Partidos avivatos y democracia encarecida



Los representantes de los partidos políticos que se acogieron al sistema de primarias, organizadas por la Junta Central Electoral para escoger sus candidatos con miras a las elecciones de 2020, saben perfectamente que la Ley de Partidos establece que es a ellos que les corresponde financiar ese proceso con los fondos provenientes de su financiación estatal.

Para más saberlo, fueron ellos mismos los que decidieron incluir el artículo 47 en la ley, para acallar las críticas que se formulaban en ese momento sobre lo costoso que le saldría al fisco la incapacidad de esos partidos de arbitrar sus procesos internos.

Lo saben mejor que nadie el PLD y el PRM, partidos cuyo secretario general y presidente, respectivamente, son senadores.

También lo sabe muy bien la Junta Central Electoral, cuyo principal muro de contención frente a las disputas que administra es la correcta aplicación de la ley.
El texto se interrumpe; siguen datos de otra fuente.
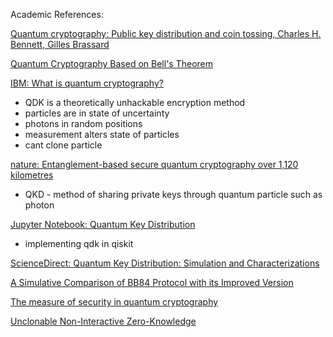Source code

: Academic References:

[Quantum cryptography: Public key distribution and coin tossing, Charles H. Bennett, Gilles Brassard](https://arxiv.org/abs/2003.06557)

[Quantum Cryptography Based on Bell's Theorem](https://cqi.inf.usi.ch/qic/91_Ekert.pdf)

[IBM: What is quantum cryptography?](https://www.ibm.com/topics/quantum-cryptography#:~:text=Quantum%20cryptography%20%28also%20known%20as%2C%20immutable%20laws%20of%20quantum%20mechanics%29)

* QDK is a theoretically unhackable encryption method
* particles are in state of uncertainty
* photons in random positions
* measurement alters state of particles
* cant clone particle

[nature: Entanglement-based secure quantum cryptography over 1,120 kilometres](https://www.nature.com/articles/s41586-020-2401-y)
* QKD - method of sharing private keys through quantum particle such as photon

[Jupyter Notebook: Quantum Key Distribution](https://github.com/Qiskit/textbook/blob/main/notebooks/ch-algorithms/quantum-key-distribution.ipynb)
* implementing qdk in qiskit
  
[ScienceDirect: Quantum Key Distribution: Simulation and Characterizations](https://www.sciencedirect.com/science/article/pii/S1877050915028446)
  
[A Simulative Comparison of BB84 Protocol with its Improved Version](http://sedici.unlp.edu.ar/bitstream/handle/10915/9558/all-0001.pdf?sequence=1)

[The measure of security in quantum cryptography](https://ieeexplore.ieee.org/abstract/document/6503238)

[Unclonable Non-Interactive Zero-Knowledge](https://eprint.iacr.org/2023/1532.pdf)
A ese organismo no le luce hacerle ojos bonitos a una violación de la ley.

Quienes han querido buscar acotejos a la Ley de Partidos Políticos para cargar a los contribuyente un costo adicional, lo único que hacen es enrostrarle a la población su convicción de que el dominicano es un pueblo de estúpidos y que ellos son “los más sabios”, pero se equivocan.

Lo que realmente están haciendo es echándole más leña a un fuego que consume la reputación de los partidos y que arrastra consigo el prestigio de las instituciones públicas.

Lo que tienen que hacer esos partidos y la Junta Central Electoral es pagar por su fiesta y si no quieren gastarlo todo, pues que se hagan ajustes presupuestarios para disminuir el costo de esas convenciones.
La democracia no es cara como dicen algunos de esos políticos avivatos, ellos la han encarecido.